RECORDS TO USE section start

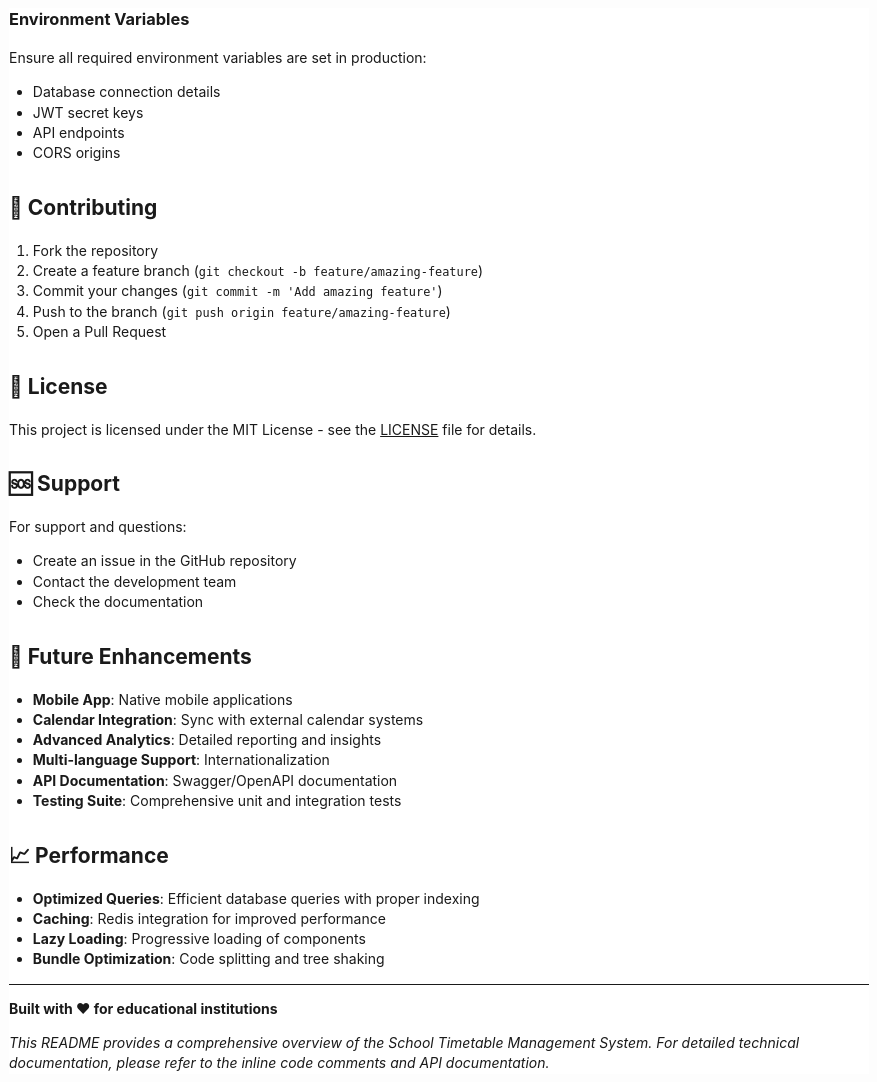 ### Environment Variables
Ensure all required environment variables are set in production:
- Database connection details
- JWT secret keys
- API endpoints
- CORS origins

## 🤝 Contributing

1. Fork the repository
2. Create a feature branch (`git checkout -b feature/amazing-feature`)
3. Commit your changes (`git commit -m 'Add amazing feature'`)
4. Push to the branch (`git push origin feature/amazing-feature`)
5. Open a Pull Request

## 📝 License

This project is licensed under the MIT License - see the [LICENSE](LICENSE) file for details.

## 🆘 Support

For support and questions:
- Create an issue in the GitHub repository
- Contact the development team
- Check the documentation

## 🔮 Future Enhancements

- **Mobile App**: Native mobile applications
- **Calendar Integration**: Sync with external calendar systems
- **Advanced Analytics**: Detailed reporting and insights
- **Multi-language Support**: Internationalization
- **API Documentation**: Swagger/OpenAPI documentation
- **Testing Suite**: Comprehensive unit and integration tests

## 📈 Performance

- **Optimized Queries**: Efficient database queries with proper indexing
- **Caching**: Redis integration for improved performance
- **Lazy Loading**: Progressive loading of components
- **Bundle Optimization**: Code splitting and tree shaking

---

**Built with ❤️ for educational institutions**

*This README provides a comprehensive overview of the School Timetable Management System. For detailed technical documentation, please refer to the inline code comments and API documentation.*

RECORDS TO USE section end

▸ **WORK TASK**
Return, word for word, the lines from the one containing "- **Mobile App**: Native mobile applications" through the end of the data above, both ends included, and nothing else.

▸ **SOLUTION TO THIS EXERCISE**
- **Mobile App**: Native mobile applications
- **Calendar Integration**: Sync with external calendar systems
- **Advanced Analytics**: Detailed reporting and insights
- **Multi-language Support**: Internationalization
- **API Documentation**: Swagger/OpenAPI documentation
- **Testing Suite**: Comprehensive unit and integration tests

## 📈 Performance

- **Optimized Queries**: Efficient database queries with proper indexing
- **Caching**: Redis integration for improved performance
- **Lazy Loading**: Progressive loading of components
- **Bundle Optimization**: Code splitting and tree shaking

---

**Built with ❤️ for educational institutions**

*This README provides a comprehensive overview of the School Timetable Management System. For detailed technical documentation, please refer to the inline code comments and API documentation.*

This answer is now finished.